Collection entries

________________________

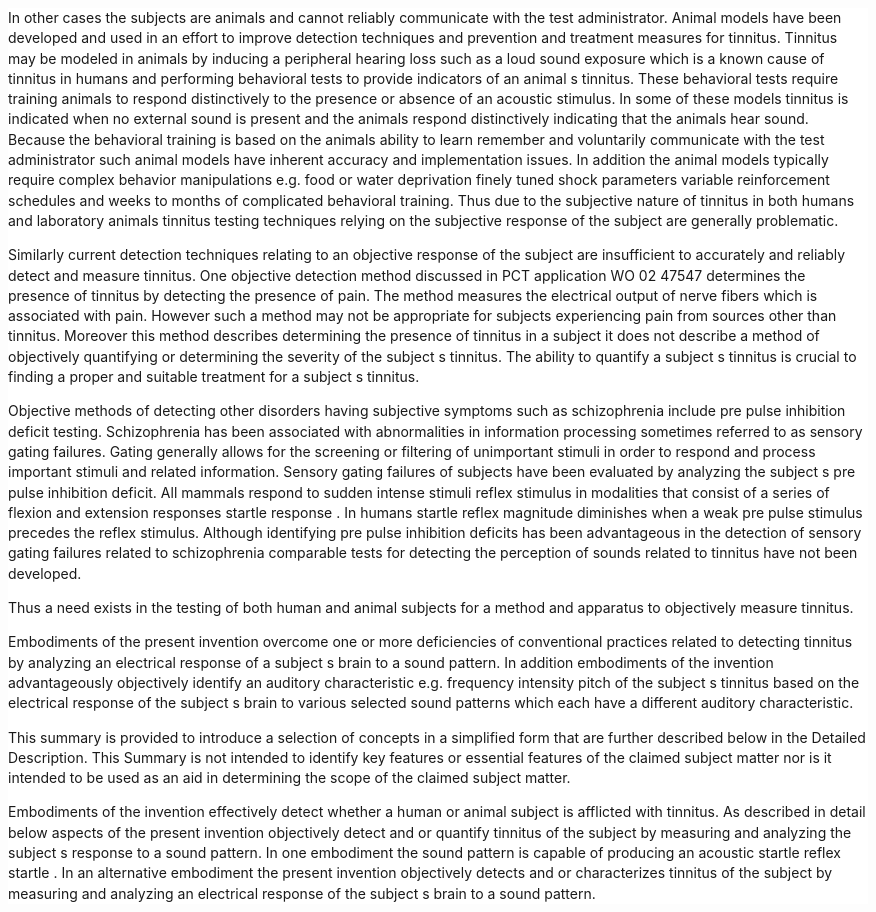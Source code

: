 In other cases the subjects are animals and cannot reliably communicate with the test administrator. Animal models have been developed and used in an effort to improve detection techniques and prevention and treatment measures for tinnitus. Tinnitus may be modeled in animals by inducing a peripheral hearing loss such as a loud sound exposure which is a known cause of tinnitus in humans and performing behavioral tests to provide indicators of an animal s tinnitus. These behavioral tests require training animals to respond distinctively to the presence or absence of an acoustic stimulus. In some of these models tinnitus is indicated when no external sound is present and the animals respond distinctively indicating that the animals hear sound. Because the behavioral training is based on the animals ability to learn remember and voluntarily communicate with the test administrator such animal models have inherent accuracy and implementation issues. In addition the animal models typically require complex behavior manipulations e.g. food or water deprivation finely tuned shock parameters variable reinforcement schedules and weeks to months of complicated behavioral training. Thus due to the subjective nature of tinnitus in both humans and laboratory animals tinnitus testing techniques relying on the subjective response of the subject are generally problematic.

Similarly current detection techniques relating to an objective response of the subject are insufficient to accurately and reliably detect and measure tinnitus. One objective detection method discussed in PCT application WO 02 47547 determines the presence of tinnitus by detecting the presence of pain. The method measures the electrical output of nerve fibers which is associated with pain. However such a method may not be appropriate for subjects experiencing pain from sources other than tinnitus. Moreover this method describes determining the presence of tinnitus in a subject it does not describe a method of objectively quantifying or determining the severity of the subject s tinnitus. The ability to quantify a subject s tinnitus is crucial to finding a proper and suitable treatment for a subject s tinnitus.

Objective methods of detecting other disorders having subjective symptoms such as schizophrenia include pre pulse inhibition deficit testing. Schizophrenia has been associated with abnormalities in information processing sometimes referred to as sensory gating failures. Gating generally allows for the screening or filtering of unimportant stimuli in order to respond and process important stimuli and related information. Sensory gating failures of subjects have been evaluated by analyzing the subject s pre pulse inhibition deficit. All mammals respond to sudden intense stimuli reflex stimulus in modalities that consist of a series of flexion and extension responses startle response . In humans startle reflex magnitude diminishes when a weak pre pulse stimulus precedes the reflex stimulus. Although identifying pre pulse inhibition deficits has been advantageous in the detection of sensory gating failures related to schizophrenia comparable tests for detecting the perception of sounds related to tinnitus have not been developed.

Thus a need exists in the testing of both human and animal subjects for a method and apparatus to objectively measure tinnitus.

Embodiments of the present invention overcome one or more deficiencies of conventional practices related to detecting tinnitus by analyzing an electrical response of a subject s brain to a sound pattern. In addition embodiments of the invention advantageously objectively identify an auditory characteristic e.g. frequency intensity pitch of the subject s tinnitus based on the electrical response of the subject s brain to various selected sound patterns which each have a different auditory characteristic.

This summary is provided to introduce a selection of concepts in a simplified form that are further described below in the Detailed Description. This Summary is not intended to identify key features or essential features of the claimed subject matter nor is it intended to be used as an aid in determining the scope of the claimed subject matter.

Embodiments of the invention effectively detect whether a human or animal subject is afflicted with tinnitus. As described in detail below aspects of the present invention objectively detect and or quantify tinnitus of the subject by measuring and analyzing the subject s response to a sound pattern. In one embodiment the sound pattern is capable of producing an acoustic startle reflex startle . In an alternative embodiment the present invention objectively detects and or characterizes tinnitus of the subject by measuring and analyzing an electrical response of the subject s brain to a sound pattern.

________________________

**What is expected**
Print all entries exactly; skip the pictures.

**Answer area**
Source code

: In other cases the subjects are animals and cannot reliably communicate with the test administrator. Animal models have been developed and used in an effort to improve detection techniques and prevention and treatment measures for tinnitus. Tinnitus may be modeled in animals by inducing a peripheral hearing loss such as a loud sound exposure which is a known cause of tinnitus in humans and performing behavioral tests to provide indicators of an animal s tinnitus. These behavioral tests require training animals to respond distinctively to the presence or absence of an acoustic stimulus. In some of these models tinnitus is indicated when no external sound is present and the animals respond distinctively indicating that the animals hear sound. Because the behavioral training is based on the animals ability to learn remember and voluntarily communicate with the test administrator such animal models have inherent accuracy and implementation issues. In addition the animal models typically require complex behavior manipulations e.g. food or water deprivation finely tuned shock parameters variable reinforcement schedules and weeks to months of complicated behavioral training. Thus due to the subjective nature of tinnitus in both humans and laboratory animals tinnitus testing techniques relying on the subjective response of the subject are generally problematic.

Similarly current detection techniques relating to an objective response of the subject are insufficient to accurately and reliably detect and measure tinnitus. One objective detection method discussed in PCT application WO 02 47547 determines the presence of tinnitus by detecting the presence of pain. The method measures the electrical output of nerve fibers which is associated with pain. However such a method may not be appropriate for subjects experiencing pain from sources other than tinnitus. Moreover this method describes determining the presence of tinnitus in a subject it does not describe a method of objectively quantifying or determining the severity of the subject s tinnitus. The ability to quantify a subject s tinnitus is crucial to finding a proper and suitable treatment for a subject s tinnitus.

Objective methods of detecting other disorders having subjective symptoms such as schizophrenia include pre pulse inhibition deficit testing. Schizophrenia has been associated with abnormalities in information processing sometimes referred to as sensory gating failures. Gating generally allows for the screening or filtering of unimportant stimuli in order to respond and process important stimuli and related information. Sensory gating failures of subjects have been evaluated by analyzing the subject s pre pulse inhibition deficit. All mammals respond to sudden intense stimuli reflex stimulus in modalities that consist of a series of flexion and extension responses startle response . In humans startle reflex magnitude diminishes when a weak pre pulse stimulus precedes the reflex stimulus. Although identifying pre pulse inhibition deficits has been advantageous in the detection of sensory gating failures related to schizophrenia comparable tests for detecting the perception of sounds related to tinnitus have not been developed.

Thus a need exists in the testing of both human and animal subjects for a method and apparatus to objectively measure tinnitus.

Embodiments of the present invention overcome one or more deficiencies of conventional practices related to detecting tinnitus by analyzing an electrical response of a subject s brain to a sound pattern. In addition embodiments of the invention advantageously objectively identify an auditory characteristic e.g. frequency intensity pitch of the subject s tinnitus based on the electrical response of the subject s brain to various selected sound patterns which each have a different auditory characteristic.

This summary is provided to introduce a selection of concepts in a simplified form that are further described below in the Detailed Description. This Summary is not intended to identify key features or essential features of the claimed subject matter nor is it intended to be used as an aid in determining the scope of the claimed subject matter.

Embodiments of the invention effectively detect whether a human or animal subject is afflicted with tinnitus. As described in detail below aspects of the present invention objectively detect and or quantify tinnitus of the subject by measuring and analyzing the subject s response to a sound pattern. In one embodiment the sound pattern is capable of producing an acoustic startle reflex startle . In an alternative embodiment the present invention objectively detects and or characterizes tinnitus of the subject by measuring and analyzing an electrical response of the subject s brain to a sound pattern.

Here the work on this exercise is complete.